One review says, “Each teacher is given complete freedom in the classroom separate from state-mandated requirements such as standardized testing.”  The movie sure makes it seem that way.  However, High Tech High does pay attention to Common Core.  The film presents a test-free atmosphere, while the school website shows otherwise.

In addition, the film briefly mentions that the teachers rely on one-year contracts.  I would argue that no employee who relies on being rehired annually can truly feel that he or she has “complete freedom.”  I suppose one could also claim these teachers have “complete freedom” not to have a union, a hallmark of our charter schools.  The United Federation of Students explains:  “Corporate elements like the New York City Charter School Center and the New York Charter Schools Association, funded by Wal-Mart’s Walton Foundation and various hedge funds, have captured a significant portion of the charter school movement and are using it to promote their ideological goals: privatizing public education and breaking the power of teacher unions.”  The film depicts content and motivated educators, with no complaints about their below-average salaries. 

This leads us to the role of Bill Gates and his foundation.  In the q&a session after a recent showing of this film in Seattle, I asked the director, Greg Whiteley, how High Tech High is funded.  In addition to saying something about each student receiving eight thousand dollars in public funds, he said the Bill Gates Foundation donated one million dollars; he then shrugged that off, saying that money is actually being spent on other schools.

Whiteley’s response is disingenuous, at best.  A Businessweek article about the Gates Foundation and education discusses “the $17 million their foundation has sunk into San Diego's High Tech High since 2000.”  Why does this film, promoting the wonders of charter school education, hide the influence of Bill Gates?

Most Likely to Succeed is, at best, a series of lies by omission or, at worst, a skillful work of propaganda for charter schools.

My sense is that it is the latter: propaganda for a corporate-based form of education.

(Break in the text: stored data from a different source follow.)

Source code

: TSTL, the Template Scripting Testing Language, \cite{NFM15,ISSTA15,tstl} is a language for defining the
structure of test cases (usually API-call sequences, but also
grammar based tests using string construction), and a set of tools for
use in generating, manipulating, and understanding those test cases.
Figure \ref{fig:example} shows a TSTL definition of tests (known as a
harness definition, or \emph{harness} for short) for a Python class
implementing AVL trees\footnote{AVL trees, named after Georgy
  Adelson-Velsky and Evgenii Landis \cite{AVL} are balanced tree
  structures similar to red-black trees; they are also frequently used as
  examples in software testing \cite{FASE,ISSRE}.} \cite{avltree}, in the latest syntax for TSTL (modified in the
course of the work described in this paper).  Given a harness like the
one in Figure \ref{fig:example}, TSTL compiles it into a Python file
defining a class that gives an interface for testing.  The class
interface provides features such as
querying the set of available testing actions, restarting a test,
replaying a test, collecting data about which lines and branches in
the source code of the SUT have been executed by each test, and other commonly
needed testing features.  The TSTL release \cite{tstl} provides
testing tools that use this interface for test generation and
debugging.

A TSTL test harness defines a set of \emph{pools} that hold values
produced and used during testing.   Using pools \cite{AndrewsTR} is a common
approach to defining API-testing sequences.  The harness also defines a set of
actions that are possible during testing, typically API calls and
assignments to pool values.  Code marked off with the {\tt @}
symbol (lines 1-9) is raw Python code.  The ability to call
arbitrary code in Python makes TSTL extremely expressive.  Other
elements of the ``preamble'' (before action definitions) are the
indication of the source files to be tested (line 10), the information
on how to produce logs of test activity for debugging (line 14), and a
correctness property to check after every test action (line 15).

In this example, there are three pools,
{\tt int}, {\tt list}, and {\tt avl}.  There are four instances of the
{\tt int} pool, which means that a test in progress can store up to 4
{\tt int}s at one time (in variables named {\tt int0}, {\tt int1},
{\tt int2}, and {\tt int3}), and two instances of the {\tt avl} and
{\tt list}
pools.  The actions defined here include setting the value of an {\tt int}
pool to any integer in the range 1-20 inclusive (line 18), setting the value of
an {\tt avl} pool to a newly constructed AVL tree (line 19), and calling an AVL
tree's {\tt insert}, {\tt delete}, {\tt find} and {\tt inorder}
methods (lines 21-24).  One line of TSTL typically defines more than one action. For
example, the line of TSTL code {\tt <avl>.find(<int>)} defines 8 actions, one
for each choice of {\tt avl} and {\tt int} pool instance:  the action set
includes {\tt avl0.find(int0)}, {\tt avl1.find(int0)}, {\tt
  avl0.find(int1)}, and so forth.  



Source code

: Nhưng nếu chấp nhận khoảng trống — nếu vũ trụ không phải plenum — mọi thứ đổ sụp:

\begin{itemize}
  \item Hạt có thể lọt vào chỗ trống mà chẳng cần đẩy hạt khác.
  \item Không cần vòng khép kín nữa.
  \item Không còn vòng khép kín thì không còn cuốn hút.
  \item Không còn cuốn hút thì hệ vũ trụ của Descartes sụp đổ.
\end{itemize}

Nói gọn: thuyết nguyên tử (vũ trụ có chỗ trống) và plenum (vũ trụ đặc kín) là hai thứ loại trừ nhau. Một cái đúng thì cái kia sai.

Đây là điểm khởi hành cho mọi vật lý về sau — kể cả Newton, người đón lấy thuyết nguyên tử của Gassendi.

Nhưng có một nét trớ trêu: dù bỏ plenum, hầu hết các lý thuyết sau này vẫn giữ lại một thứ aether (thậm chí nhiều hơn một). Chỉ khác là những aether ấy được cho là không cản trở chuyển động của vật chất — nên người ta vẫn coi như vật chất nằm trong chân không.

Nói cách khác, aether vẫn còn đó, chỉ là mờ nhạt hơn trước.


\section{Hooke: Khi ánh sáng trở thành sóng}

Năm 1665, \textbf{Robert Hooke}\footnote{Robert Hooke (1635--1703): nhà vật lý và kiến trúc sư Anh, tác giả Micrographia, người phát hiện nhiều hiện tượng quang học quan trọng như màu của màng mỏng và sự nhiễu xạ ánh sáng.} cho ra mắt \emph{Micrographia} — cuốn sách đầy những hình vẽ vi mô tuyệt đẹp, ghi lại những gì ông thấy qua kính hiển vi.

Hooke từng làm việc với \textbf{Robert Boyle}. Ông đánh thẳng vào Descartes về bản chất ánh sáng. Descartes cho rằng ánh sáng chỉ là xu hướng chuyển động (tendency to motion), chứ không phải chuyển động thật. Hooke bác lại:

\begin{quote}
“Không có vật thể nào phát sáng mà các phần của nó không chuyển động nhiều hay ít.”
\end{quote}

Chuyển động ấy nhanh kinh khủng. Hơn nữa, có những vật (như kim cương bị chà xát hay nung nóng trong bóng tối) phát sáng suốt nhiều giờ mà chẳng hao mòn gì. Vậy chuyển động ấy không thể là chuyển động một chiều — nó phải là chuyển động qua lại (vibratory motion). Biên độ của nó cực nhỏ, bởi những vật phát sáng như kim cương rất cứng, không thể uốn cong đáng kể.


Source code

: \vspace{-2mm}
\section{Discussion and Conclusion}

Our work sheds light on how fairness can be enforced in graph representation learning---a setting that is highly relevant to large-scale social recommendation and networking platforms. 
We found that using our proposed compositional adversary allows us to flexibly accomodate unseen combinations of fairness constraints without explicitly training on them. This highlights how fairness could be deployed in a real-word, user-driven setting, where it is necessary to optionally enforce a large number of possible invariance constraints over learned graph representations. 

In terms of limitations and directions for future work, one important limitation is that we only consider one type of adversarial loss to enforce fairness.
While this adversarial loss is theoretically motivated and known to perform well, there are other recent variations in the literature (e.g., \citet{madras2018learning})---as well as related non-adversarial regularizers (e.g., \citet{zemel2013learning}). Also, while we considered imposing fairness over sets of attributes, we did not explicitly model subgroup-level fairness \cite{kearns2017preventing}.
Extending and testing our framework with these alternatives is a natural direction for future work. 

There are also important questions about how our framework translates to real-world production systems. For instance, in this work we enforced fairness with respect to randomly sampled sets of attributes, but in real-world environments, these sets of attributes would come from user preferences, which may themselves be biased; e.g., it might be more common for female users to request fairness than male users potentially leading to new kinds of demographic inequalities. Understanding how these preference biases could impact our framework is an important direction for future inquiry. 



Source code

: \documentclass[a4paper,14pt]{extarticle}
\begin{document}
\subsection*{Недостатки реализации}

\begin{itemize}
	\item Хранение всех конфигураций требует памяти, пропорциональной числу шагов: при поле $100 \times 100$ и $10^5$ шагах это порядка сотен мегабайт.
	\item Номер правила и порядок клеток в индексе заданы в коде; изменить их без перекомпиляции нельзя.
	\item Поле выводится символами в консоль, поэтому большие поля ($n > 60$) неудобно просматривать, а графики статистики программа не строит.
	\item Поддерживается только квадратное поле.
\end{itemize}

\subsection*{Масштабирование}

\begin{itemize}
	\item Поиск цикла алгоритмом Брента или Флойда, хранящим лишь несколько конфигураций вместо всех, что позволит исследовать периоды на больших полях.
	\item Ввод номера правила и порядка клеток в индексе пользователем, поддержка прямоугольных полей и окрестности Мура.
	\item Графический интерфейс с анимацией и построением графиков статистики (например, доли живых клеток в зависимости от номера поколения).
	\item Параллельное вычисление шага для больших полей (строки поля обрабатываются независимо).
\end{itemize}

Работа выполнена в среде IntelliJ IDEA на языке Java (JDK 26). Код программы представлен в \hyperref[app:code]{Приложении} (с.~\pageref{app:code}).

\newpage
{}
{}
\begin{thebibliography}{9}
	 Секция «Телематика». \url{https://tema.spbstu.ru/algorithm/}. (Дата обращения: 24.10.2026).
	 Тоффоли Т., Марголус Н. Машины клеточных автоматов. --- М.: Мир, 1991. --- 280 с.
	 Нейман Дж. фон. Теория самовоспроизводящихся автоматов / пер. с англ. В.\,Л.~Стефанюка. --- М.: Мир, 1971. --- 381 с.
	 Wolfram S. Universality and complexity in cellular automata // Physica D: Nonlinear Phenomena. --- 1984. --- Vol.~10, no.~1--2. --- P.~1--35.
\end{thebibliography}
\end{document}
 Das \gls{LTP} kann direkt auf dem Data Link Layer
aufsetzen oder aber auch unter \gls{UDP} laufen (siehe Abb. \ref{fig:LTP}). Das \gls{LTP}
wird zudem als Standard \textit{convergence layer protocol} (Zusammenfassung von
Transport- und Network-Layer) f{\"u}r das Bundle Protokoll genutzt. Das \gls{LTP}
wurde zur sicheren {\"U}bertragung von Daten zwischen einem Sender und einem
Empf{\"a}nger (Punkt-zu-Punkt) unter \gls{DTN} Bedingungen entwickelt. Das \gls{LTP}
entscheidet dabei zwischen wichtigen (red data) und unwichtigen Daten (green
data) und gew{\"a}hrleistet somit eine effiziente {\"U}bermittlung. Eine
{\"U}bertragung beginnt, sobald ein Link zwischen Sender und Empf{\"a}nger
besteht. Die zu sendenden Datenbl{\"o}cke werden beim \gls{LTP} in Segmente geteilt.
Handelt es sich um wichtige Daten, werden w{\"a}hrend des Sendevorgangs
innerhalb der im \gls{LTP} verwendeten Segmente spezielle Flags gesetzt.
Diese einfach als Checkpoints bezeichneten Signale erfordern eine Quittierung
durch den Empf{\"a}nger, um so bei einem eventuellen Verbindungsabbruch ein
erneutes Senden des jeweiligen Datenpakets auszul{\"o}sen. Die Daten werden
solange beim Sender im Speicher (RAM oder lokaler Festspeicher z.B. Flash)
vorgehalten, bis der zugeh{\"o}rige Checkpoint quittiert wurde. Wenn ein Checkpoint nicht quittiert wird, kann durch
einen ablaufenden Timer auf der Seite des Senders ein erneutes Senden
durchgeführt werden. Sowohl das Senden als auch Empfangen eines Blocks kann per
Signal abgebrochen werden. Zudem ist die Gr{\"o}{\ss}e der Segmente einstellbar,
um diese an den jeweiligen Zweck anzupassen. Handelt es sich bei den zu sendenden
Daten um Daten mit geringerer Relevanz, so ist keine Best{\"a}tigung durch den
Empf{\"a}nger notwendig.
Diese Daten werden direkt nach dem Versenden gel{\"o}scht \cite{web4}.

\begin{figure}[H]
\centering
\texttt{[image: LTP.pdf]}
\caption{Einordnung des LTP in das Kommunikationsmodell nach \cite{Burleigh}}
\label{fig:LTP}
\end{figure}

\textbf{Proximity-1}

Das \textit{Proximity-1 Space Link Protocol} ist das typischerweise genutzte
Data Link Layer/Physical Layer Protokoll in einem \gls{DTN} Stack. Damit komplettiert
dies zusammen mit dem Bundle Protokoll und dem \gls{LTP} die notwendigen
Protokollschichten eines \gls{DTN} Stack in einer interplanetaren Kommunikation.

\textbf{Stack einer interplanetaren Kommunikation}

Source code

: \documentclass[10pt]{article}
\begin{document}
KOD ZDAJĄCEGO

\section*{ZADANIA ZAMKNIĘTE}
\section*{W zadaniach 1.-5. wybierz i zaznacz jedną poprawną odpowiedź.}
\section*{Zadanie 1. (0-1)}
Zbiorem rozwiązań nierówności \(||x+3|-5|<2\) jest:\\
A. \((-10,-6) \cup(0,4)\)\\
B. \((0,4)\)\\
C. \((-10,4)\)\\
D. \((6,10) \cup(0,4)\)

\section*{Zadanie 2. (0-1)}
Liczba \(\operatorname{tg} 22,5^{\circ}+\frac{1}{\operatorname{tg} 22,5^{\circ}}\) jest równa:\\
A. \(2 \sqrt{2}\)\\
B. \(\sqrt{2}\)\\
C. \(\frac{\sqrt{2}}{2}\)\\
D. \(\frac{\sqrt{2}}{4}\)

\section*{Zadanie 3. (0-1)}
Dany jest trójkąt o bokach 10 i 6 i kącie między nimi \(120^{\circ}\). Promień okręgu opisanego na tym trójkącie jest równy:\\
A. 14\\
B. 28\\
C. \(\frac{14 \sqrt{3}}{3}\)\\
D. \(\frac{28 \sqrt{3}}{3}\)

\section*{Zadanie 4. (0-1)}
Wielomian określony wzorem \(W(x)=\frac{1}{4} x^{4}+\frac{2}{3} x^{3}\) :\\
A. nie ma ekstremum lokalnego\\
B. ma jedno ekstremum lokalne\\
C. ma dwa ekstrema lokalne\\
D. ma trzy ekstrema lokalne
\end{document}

The idyllic version of charter schools, as presented by this manipulative film, is simply false – not to mention the fact that they brag about not having books.  Is that the future – a STEM education that eliminates culture and attempts to turn our young people into good workers?  In one quick scene of the film, there is commentary on how useless it is to know Shakespeare; in another, there is the suggestion that High Tech High is better for a student’s “soul.”

High Tech High – aka Qualcomm Prep – may have some benefits, as long as your kid is one of the few who are able to win the “lottery” that allows entrance into the school.   

If your kid loses that lottery, there’s always Wal-Mart High.  Or maybe McDonald’s will create McHigh, where your sons and daughters can learn to work the friers or articulate, “Can I take your order, please?”

There might even be a public school, with books, sports and music, a school that your neighbors can all attend without relying on the luck of the lottery.